Statistical analysis
Statistical analysis carried out using Student’s t-test was performed (GraphPad Prism version 8.4.3, GraphPad Software, La Jolla, CA). When multiple comparisons were made, p-values were adjusted using the Benjamini–Hochberg procedure (Benjamini and Hochberg, 1995).
Competing Interests
The authors declare no competing interests.
Funding
This work was supported in part by National Institutes of Health F30 DE027616 to A.N.; F31 DE027283 to S.S.S.; and R01 DE016402, R01 DE025668, and S10 OD021664 to R.A.S.
Data Availability
All datasets and constructs will be made publicly available at the time of publication.
Acknowledgements
We thank Tony Qu, Austen Lucena, Paul Asfour, Kate Woronowicz, and Jessye Aggleton for laboratory assistance and/or comments on the manuscript; T. Dam at AA Lab Eggs for fertilized chick and duck eggs; and the UCSF Biological Imaging Development Core (BIDC) for microscopy support.
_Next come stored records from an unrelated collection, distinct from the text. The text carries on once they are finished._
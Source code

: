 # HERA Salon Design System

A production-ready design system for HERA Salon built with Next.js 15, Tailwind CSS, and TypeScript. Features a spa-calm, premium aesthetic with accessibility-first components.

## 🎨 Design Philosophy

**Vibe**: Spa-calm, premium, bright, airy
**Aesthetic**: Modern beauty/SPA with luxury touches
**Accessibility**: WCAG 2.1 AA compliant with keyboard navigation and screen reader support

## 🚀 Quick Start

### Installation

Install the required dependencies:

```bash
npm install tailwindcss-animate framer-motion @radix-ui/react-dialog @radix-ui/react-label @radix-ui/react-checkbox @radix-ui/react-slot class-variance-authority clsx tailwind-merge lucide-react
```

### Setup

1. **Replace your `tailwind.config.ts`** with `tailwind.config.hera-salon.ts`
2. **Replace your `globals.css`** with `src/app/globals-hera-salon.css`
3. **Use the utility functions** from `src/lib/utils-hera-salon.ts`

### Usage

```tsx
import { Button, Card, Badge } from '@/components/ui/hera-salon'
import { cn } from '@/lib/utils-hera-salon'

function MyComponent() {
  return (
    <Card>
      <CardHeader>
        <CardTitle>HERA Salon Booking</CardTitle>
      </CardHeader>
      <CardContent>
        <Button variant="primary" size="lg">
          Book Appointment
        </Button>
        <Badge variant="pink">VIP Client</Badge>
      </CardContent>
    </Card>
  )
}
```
The pmScarlet-i_C1 was a gift from Dorus Gadella (Addgene, #85044). The AAVS1 Puro Tet3G 3xFLAG Twin Strep was a gift from Yannick Doyon (Addgene, # 92099). The pKanCMV-mClover3-mRuby3 was a gift from Michael Lin (Addgene, #74252). The DHB was a gift from Dave Matus. The PGK promoter was a gift from Jonathan Brunger via Tamara Alliston.
Footnotes
Summary Statement We have designed an optimized and integrating inducible-promoter system to control the timing, spatial domains, and levels of gene misexpression throughout avian development.